Despite NFL teams being told by doctors in a memo that his chances of recovery are 90 percent, Cannon's stock dropped.
"I just feel badly that it all happened to him," TCU coach Gary Patterson said. "I think we're going to beat it, because we caught it early enough, and because of the attitude that he's approached it with, but he could have gone higher in the draft and made more money."
'A good value'
The Patriots drafted Cannon 138th overall, with New England coach Bill Belichick calling Cannon "a good value."
"How will it work out?" Belichick said the day of the draft. "There are certainly a lot of moving parts and so forth.... We'll all have to find out how it turns out."
Cannon said he has no doubts he will play in the NFL for many years, though it remains to be seen whether he will spend this season on injured reserve.

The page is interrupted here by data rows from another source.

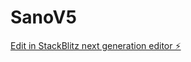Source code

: # SanoV5

[Edit in StackBlitz next generation editor ⚡️](https://stackblitz.com/~/github.com/scoshields/SanoV5)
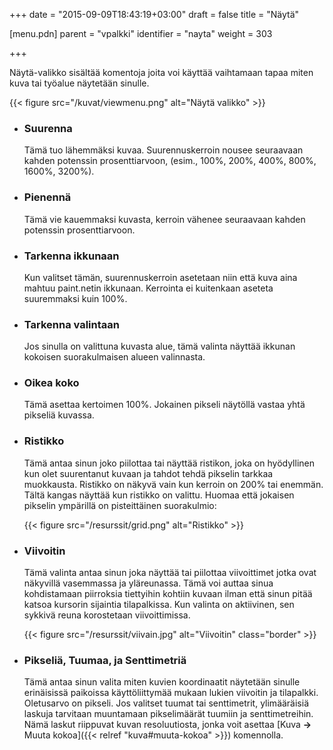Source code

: +++
date = "2015-09-09T18:43:19+03:00"
draft = false
title = "Näytä"

[menu.pdn]
    parent = "vpalkki"
    identifier = "nayta"
    weight = 303

+++

Näytä-valikko sisältää komentoja joita voi käyttää vaihtamaan tapaa miten kuva tai työalue näytetään sinulle.

{{< figure src="/kuvat/viewmenu.png" alt="Näytä valikko" >}}

* ### Suurenna

    Tämä tuo lähemmäksi kuvaa. Suurennuskerroin nousee seuraavaan kahden potenssin prosenttiarvoon, (esim., 100%, 200%, 400%, 800%, 1600%, 3200%).

* ### Pienennä

    Tämä vie kauemmaksi kuvasta, kerroin vähenee seuraavaan kahden potenssin prosenttiarvoon.

* ### Tarkenna ikkunaan

    Kun valitset tämän, suurennuskerroin asetetaan niin että kuva aina mahtuu paint.netin ikkunaan. Kerrointa ei kuitenkaan aseteta suuremmaksi kuin 100%.

* ### Tarkenna valintaan

    Jos sinulla on valittuna kuvasta alue, tämä valinta näyttää ikkunan kokoisen suorakulmaisen alueen valinnasta.

* ### Oikea koko

    Tämä asettaa kertoimen 100%. Jokainen pikseli näytöllä vastaa yhtä pikseliä kuvassa.

* ### Ristikko

    Tämä antaa sinun joko piilottaa tai näyttää ristikon, joka on hyödyllinen kun olet suurentanut kuvaan ja tahdot tehdä pikselin tarkkaa muokkausta.
    Ristikko on näkyvä vain kun kerroin on 200% tai enemmän.
    Tältä kangas näyttää kun ristikko on valittu. Huomaa että jokaisen pikselin ympärillä on pisteittäinen suorakulmio:

    {{< figure src="/resurssit/grid.png" alt="Ristikko" >}}

* ### Viivoitin

    Tämä valinta antaa sinun joka näyttää tai piilottaa viivoittimet jotka ovat näkyvillä vasemmassa ja yläreunassa. Tämä voi auttaa sinua kohdistamaan
    piirroksia tiettyihin kohtiin kuvaan ilman että sinun pitää katsoa kursorin sijaintia tilapalkissa. Kun valinta on aktiivinen, sen sykkivä reuna
    korostetaan viivoittimissa.

    {{< figure src="/resurssit/viivain.jpg" alt="Viivoitin" class="border" >}}

* ### Pikseliä, Tuumaa, ja Senttimetriä

    Tämä antaa sinun valita miten kuvien koordinaatit näytetään sinulle erinäisissä paikoissa käyttöliittymää mukaan lukien viivoitin ja tilapalkki.
    Oletusarvo on pikseli. Jos valitset tuumat tai senttimetrit, ylimääräisiä laskuja tarvitaan muuntamaan pikselimäärät tuumiin ja senttimetreihin.
    Nämä laskut riippuvat kuvan resoluutiosta, jonka voit asettaa [Kuva **&rarr;** Muuta kokoa]({{< relref "kuva#muuta-kokoa" >}}) komennolla.

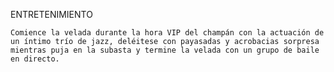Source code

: ENTRETENIMIENTO

    Comience la velada durante la hora VIP del champán con la actuación de un íntimo trío de jazz, deléitese con payasadas y acrobacias sorpresa mientras puja en la subasta y termine la velada con un grupo de baile en directo.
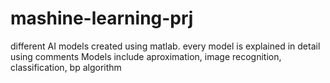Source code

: # mashine-learning-prj
different AI models created using matlab. 
every model is explained in detail using comments
Models include aproximation, image recognition, classification, bp algorithm
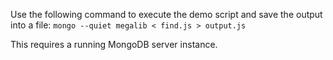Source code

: Use the following command to execute the demo script and save the output into a file:
`mongo --quiet megalib < find.js > output.js`

This requires a running MongoDB server instance.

Cannon has had nausea only once. The day after his first treatment, he didn't feel well and cut short his fishing trip with Jones. He hasn't lost his hair, and he has maintained his weight despite losing his appetite. (He said he dropped to 338 after his first chemo treatment before figuring out he had to eat despite not being hungry. He now weighs 348.)
Cannon lifts three days a week at a local gym and runs at TCU with former teammates. He regularly tests his strength by benching 315 pounds.
"If I can do it eight or nine times, I'm good," Cannon said.
The same day he had his third chemo treatment, Cannon swam and played basketball. He said he couldn't be better.
"All I can do is keep doing what I'm doing," Cannon said. "That's to keep praying and accept my healing."